**BRIEF:**
Repeat the full listing below verbatim and keep the images out.

**SOURCE MATERIAL:**
######

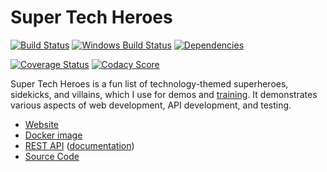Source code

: Super Tech Heroes
============================
[![Build Status](https://api.travis-ci.org/James-Messinger/super-tech-heroes.svg?branch=master)](https://travis-ci.org/James-Messinger/super-tech-heroes)
[![Windows Build Status](https://ci.appveyor.com/api/projects/status/github/bigstickcarpet/super-tech-heroes?svg=true&branch=master&failingText=Windows%20build%20failing&passingText=Windows%20build%20passing)](https://ci.appveyor.com/project/BigstickCarpet/super-tech-heroes/branch/master)
[![Dependencies](https://david-dm.org/James-Messinger/super-tech-heroes.svg)](https://david-dm.org/James-Messinger/super-tech-heroes)

[![Coverage Status](https://coveralls.io/repos/BigstickCarpet/super-tech-heroes/badge.svg?branch=master&service=github)](https://coveralls.io/r/BigstickCarpet/super-tech-heroes)
[![Codacy Score](https://api.codacy.com/project/badge/Grade/801b3bea7fab4c2f83c228014020a9ba)](https://www.codacy.com/public/jamesmessinger/super-tech-heroes)

Super Tech Heroes is a fun list of technology-themed superheroes, sidekicks, and villains, which I use for demos and [training](https://apitesting.jamesmessinger.com/). It demonstrates various aspects of web development, API development, and testing.

- [Website](https://heroes.jamesmessinger.com)
- [Docker image](https://hub.docker.com/r/jamesmessinger/super-tech-heroes/)
- [REST API](https://api.heroes.jamesmessinger.com) ([documentation](https://documenter.getpostman.com/view/220187/super-tech-heroes-api/77cf6KB))
- [Source Code](https://github.com/James-Messinger/super-tech-heroes)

######

**YOUR SOLUTION:**
Source code

: Super Tech Heroes
============================
[![Build Status](https://api.travis-ci.org/James-Messinger/super-tech-heroes.svg?branch=master)](https://travis-ci.org/James-Messinger/super-tech-heroes)
[![Windows Build Status](https://ci.appveyor.com/api/projects/status/github/bigstickcarpet/super-tech-heroes?svg=true&branch=master&failingText=Windows%20build%20failing&passingText=Windows%20build%20passing)](https://ci.appveyor.com/project/BigstickCarpet/super-tech-heroes/branch/master)
[![Dependencies](https://david-dm.org/James-Messinger/super-tech-heroes.svg)](https://david-dm.org/James-Messinger/super-tech-heroes)

[![Coverage Status](https://coveralls.io/repos/BigstickCarpet/super-tech-heroes/badge.svg?branch=master&service=github)](https://coveralls.io/r/BigstickCarpet/super-tech-heroes)
[![Codacy Score](https://api.codacy.com/project/badge/Grade/801b3bea7fab4c2f83c228014020a9ba)](https://www.codacy.com/public/jamesmessinger/super-tech-heroes)

Super Tech Heroes is a fun list of technology-themed superheroes, sidekicks, and villains, which I use for demos and [training](https://apitesting.jamesmessinger.com/). It demonstrates various aspects of web development, API development, and testing.

- [Website](https://heroes.jamesmessinger.com)
- [Docker image](https://hub.docker.com/r/jamesmessinger/super-tech-heroes/)
- [REST API](https://api.heroes.jamesmessinger.com) ([documentation](https://documenter.getpostman.com/view/220187/super-tech-heroes-api/77cf6KB))
- [Source Code](https://github.com/James-Messinger/super-tech-heroes)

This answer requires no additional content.